Method and a Device for the Dewatering of a Fibre Suspension in a Vertical Elongate Container Formed of Two Endless Wire Bands

Abstract

A fiber suspension is dewatered by being introduced from above into a container formed of a wider endless flexible wire band and a more slender endless flexible wire band, which mutually are lap joined at adjacent border parts, which carry a respective part of a coupling, the wider band being reshaped to a C-shape, by folding its border parts over one of the main surfaces, and bringing them into overlapping contact with the overlapping border parts of the extended more slender band. The screening pipe is established along a common longitudinal section of the tracks of the two wire bands, the lower end part of the screening container being kept substantially sealed, and the fiber suspension being introduced by elevated pressure to a centrally placed nozzle assembly with spray nozzles spaced-apart around the nozzle assembly, toward the screening pipe's inside.

Description

CROSS REFERENCES TO RELATED APPLICATIONS

This application is a U.S. national stage application of International App. No. PCT/SE2008/000509, filed Sep. 12, 2008, the disclosure of which is incorporated by reference herein, and claims priority on Swedish Application No. 0702092-8, filed Sep. 17, 2007, the disclosure of which is incorporated by reference herein.

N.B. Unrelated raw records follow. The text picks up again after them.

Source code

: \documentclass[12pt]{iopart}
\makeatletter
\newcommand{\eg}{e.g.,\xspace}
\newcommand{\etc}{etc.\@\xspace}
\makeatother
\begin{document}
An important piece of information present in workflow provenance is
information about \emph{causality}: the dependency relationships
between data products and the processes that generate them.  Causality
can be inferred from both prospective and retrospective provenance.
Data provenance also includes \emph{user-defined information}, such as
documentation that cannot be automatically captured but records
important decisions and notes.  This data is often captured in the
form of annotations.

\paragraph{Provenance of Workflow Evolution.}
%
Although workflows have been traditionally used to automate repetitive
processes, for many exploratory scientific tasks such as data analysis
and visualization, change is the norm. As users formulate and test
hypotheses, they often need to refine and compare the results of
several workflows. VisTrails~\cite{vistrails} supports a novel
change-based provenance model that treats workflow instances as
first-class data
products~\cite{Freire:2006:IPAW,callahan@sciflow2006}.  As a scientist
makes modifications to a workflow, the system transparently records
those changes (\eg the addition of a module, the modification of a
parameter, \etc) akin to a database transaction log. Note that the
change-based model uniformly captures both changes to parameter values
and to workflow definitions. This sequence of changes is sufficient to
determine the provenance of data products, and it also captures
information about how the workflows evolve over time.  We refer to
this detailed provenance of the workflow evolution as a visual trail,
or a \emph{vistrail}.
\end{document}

STATEMENT AS TO RIGHTS TO INVENTIONS MADE UNDER FEDERALLY SPONSORED RESEARCH AND DEVELOPMENT

Not applicable.

BACKGROUND OF THE INVENTION

The invention relates to a method and a device for dewatering of a fiber suspension, comprising a vertically elongate and vertically oriented tubular container of a liquid-permeable fiber-separating material such as wire cloth and a device for introducing the fiber suspension into the upper part of the container.

The fiber suspension may, for instance, be the liquid suspension removed from a stock, which contains a residual amount of fibers. It may be desirable to, from the suspension, separate at least a part of the particles in order to be able to use the same in a useful way. Furthermore, it is necessary or favorable to, from the suspension to remove as great a part of the particles as possible before the suspension is brought back to the environment.

It is in that connection previously well known that it is possible to lead the suspension through a screening material through which the liquid share of the suspension passes, the fiber fraction largely being collected on the screening material and then being collected for further handling.

A problem is in the connection to carry out such a separation in an efficient way. Therefore, an object of the invention is to provide a technique, by which separation of fibers from a fiber suspension can be carried out in a simple and efficient manner.

The object is attained by the invention.

SUMMARY OF THE INVENTION

The invention comprises essentially that the screening material is formed to a vertically oriented elongate container, that the suspension is introduced into the screening container via a vertical elongate nozzle assembly, which in all essentials is concentrically arranged in the container, and that the nozzle assembly is arranged to spray the suspension via a plurality of nozzles spaced-apart around the assembly, against the inside of the shell wall of the container.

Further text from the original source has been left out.